PROVIDED MATERIAL: Begin

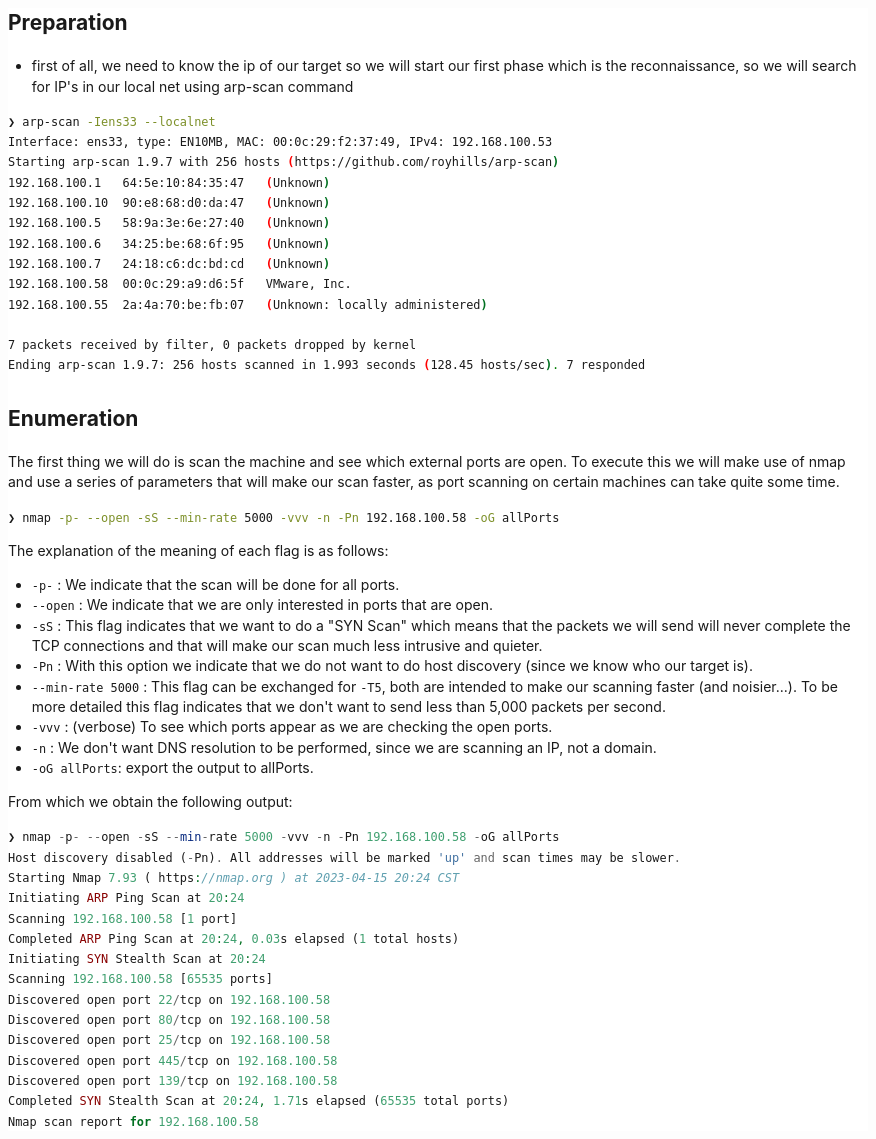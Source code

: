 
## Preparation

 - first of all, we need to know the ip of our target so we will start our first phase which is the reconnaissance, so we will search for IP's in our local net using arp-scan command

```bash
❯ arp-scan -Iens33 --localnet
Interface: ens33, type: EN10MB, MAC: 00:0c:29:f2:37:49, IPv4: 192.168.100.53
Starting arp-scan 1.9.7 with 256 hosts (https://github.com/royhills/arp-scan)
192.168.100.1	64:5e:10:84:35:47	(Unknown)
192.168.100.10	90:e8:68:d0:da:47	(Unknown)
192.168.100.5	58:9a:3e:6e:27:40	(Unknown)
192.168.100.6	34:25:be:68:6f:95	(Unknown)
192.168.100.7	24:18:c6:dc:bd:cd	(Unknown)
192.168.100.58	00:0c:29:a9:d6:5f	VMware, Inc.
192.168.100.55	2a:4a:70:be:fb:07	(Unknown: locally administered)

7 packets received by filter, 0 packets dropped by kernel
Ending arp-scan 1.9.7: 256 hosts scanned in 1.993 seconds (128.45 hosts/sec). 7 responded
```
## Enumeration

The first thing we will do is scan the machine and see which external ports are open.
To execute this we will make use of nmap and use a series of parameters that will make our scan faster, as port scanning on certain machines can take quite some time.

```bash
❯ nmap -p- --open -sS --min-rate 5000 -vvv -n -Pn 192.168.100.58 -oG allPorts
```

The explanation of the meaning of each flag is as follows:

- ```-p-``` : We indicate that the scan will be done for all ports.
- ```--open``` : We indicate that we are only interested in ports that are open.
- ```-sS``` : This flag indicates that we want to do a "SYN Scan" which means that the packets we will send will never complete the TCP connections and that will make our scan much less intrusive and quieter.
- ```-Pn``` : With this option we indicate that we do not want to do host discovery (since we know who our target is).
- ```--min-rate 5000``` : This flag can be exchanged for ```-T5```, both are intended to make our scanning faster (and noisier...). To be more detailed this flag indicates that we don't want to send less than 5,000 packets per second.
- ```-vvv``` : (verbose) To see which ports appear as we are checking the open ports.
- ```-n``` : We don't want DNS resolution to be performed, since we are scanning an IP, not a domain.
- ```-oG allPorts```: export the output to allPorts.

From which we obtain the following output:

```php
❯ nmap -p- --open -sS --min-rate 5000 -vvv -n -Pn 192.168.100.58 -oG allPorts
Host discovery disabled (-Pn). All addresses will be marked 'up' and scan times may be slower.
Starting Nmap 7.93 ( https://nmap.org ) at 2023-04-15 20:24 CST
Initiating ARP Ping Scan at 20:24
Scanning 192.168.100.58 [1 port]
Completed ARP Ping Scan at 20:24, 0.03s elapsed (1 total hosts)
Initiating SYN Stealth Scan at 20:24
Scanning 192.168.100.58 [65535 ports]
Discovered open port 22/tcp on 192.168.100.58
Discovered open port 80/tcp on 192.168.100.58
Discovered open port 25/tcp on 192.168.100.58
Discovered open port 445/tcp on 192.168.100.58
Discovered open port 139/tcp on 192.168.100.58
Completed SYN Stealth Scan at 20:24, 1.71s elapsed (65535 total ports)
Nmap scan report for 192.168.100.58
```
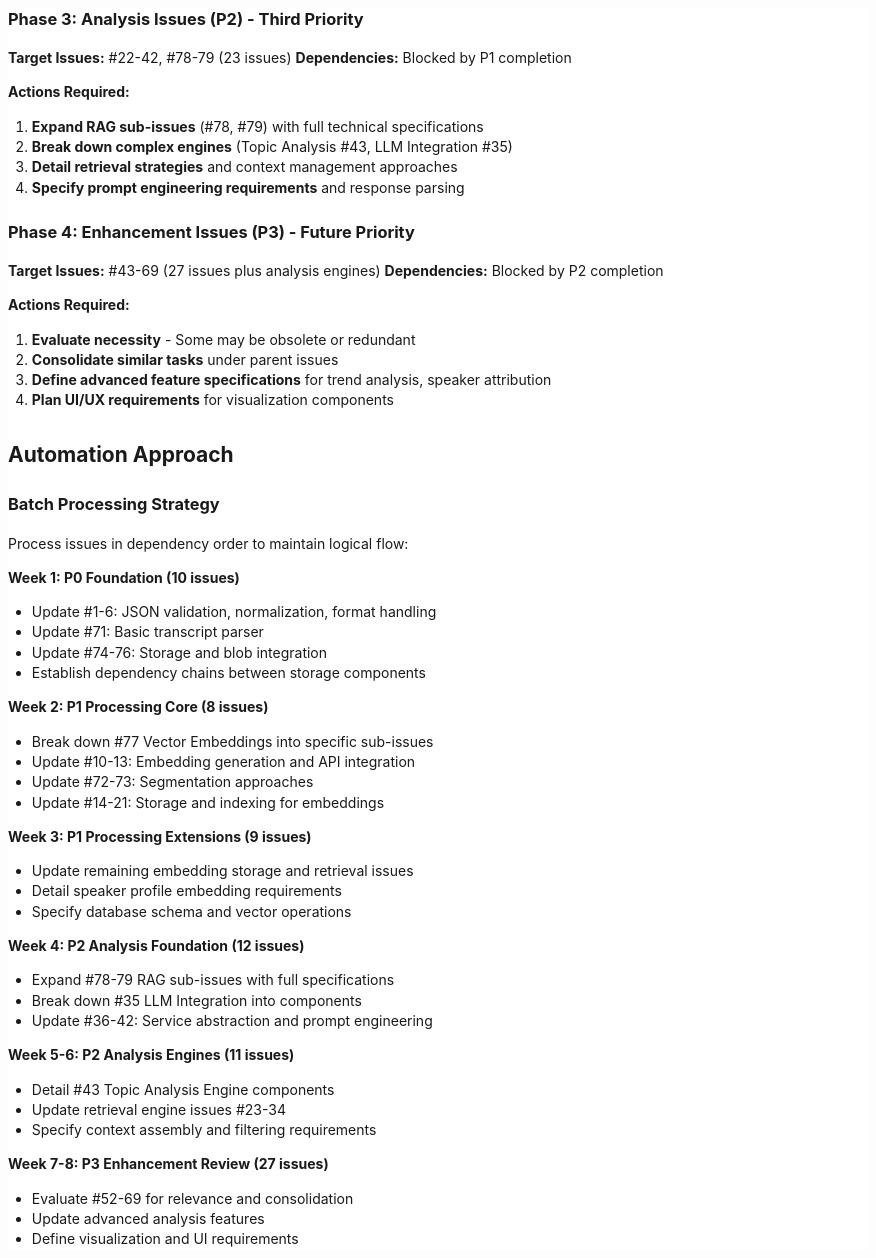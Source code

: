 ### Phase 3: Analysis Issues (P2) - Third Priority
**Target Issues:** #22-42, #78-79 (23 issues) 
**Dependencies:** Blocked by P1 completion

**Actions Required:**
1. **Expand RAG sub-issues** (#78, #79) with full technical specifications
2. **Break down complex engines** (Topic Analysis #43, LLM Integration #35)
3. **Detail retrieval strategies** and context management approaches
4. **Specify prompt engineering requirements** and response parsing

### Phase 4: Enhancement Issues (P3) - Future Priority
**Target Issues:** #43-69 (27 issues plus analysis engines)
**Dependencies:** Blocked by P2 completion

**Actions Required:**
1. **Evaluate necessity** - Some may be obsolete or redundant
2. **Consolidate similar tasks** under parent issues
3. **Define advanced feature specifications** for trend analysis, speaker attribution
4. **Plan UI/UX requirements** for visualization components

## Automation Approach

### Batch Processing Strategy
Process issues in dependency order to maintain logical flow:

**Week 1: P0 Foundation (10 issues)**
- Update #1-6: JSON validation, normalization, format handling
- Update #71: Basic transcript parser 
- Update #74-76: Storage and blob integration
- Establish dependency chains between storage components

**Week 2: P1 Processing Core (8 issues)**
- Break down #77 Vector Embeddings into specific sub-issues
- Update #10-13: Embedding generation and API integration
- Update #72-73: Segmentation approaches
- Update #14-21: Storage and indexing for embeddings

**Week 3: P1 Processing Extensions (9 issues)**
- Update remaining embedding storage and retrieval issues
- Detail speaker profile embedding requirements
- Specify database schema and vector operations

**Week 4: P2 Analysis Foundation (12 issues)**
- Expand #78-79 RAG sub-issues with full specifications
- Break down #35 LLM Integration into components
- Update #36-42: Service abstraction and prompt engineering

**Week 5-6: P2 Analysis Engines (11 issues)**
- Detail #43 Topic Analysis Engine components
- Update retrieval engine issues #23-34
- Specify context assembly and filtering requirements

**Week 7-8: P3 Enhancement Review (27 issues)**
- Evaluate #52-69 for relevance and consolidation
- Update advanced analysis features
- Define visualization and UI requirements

PROVIDED MATERIAL: End

◆ ASSIGNED TASK ◆
Write down how many lines in the data contain "completion". Add nothing else.

◆ ANSWER SECTION ◆
2